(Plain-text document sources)

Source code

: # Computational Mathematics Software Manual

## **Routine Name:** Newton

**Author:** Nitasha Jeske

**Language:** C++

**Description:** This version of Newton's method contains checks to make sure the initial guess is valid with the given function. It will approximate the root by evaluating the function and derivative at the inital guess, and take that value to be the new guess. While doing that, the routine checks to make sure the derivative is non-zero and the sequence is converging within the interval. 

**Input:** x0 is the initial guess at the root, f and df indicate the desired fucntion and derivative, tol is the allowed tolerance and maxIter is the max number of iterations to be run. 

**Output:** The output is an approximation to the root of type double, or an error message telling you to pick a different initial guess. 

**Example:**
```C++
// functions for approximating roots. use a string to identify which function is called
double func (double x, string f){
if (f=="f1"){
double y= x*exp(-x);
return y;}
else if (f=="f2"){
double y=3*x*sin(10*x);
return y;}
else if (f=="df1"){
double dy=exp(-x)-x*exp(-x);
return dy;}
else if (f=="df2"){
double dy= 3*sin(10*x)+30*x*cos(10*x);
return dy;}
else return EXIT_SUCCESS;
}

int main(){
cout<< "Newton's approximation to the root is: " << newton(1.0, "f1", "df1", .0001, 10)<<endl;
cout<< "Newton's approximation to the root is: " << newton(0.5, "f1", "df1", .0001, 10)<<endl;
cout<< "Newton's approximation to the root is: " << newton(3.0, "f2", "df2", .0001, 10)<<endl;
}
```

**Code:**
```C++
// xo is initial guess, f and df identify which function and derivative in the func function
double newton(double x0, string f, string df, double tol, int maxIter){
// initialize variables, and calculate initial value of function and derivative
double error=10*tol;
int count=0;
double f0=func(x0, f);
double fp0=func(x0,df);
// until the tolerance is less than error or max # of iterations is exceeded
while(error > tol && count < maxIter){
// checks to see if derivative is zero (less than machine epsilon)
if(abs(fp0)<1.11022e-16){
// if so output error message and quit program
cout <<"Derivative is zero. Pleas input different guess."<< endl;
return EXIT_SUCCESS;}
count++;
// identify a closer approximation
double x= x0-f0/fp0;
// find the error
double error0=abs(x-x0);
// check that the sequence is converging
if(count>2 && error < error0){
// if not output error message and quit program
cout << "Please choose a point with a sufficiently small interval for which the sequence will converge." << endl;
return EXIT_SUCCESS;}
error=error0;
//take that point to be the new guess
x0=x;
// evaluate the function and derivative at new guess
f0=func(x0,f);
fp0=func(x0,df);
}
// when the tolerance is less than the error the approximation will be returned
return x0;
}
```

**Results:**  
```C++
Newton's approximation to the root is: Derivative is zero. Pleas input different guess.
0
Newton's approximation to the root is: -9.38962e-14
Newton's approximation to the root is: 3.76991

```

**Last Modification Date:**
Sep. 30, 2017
==
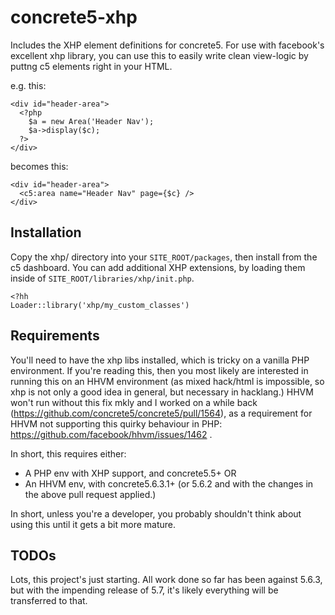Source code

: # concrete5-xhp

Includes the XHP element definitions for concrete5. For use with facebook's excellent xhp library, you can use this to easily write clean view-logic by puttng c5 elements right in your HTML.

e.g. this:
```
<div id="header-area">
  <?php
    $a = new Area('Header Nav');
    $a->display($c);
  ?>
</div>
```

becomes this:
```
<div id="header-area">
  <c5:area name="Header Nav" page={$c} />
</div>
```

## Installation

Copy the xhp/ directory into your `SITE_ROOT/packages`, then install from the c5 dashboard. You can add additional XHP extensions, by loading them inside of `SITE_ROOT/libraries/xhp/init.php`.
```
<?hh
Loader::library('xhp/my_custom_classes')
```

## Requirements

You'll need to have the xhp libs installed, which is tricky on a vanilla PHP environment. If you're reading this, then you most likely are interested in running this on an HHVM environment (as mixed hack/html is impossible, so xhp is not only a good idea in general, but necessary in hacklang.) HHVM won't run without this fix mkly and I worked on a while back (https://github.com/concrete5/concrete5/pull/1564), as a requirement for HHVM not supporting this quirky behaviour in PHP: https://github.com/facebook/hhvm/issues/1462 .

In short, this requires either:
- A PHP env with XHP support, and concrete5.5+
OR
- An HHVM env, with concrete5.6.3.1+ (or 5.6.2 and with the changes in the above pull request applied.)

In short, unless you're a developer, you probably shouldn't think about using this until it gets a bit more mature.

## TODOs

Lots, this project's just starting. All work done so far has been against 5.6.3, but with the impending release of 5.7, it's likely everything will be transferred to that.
...
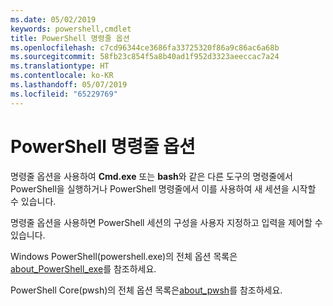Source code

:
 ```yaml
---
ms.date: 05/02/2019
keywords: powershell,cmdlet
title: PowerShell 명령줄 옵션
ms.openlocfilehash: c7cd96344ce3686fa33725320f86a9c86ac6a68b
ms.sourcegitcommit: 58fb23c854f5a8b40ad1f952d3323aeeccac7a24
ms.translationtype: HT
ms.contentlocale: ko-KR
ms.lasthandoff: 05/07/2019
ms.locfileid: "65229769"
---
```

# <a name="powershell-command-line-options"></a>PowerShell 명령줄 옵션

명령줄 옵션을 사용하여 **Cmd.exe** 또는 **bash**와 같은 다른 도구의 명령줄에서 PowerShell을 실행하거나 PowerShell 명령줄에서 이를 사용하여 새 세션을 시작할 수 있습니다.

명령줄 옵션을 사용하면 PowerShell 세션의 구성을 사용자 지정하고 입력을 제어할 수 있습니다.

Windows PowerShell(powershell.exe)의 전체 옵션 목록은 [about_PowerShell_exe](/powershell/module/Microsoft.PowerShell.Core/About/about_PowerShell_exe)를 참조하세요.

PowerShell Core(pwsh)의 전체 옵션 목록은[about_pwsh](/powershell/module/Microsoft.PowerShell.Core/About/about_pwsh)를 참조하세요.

■ **WORK ORDER**: Filter the entries above and keep only the lines with the word "program".

■ **OUTPUT FOR THIS TASK**:
// if so output error message and quit program
// if not output error message and quit program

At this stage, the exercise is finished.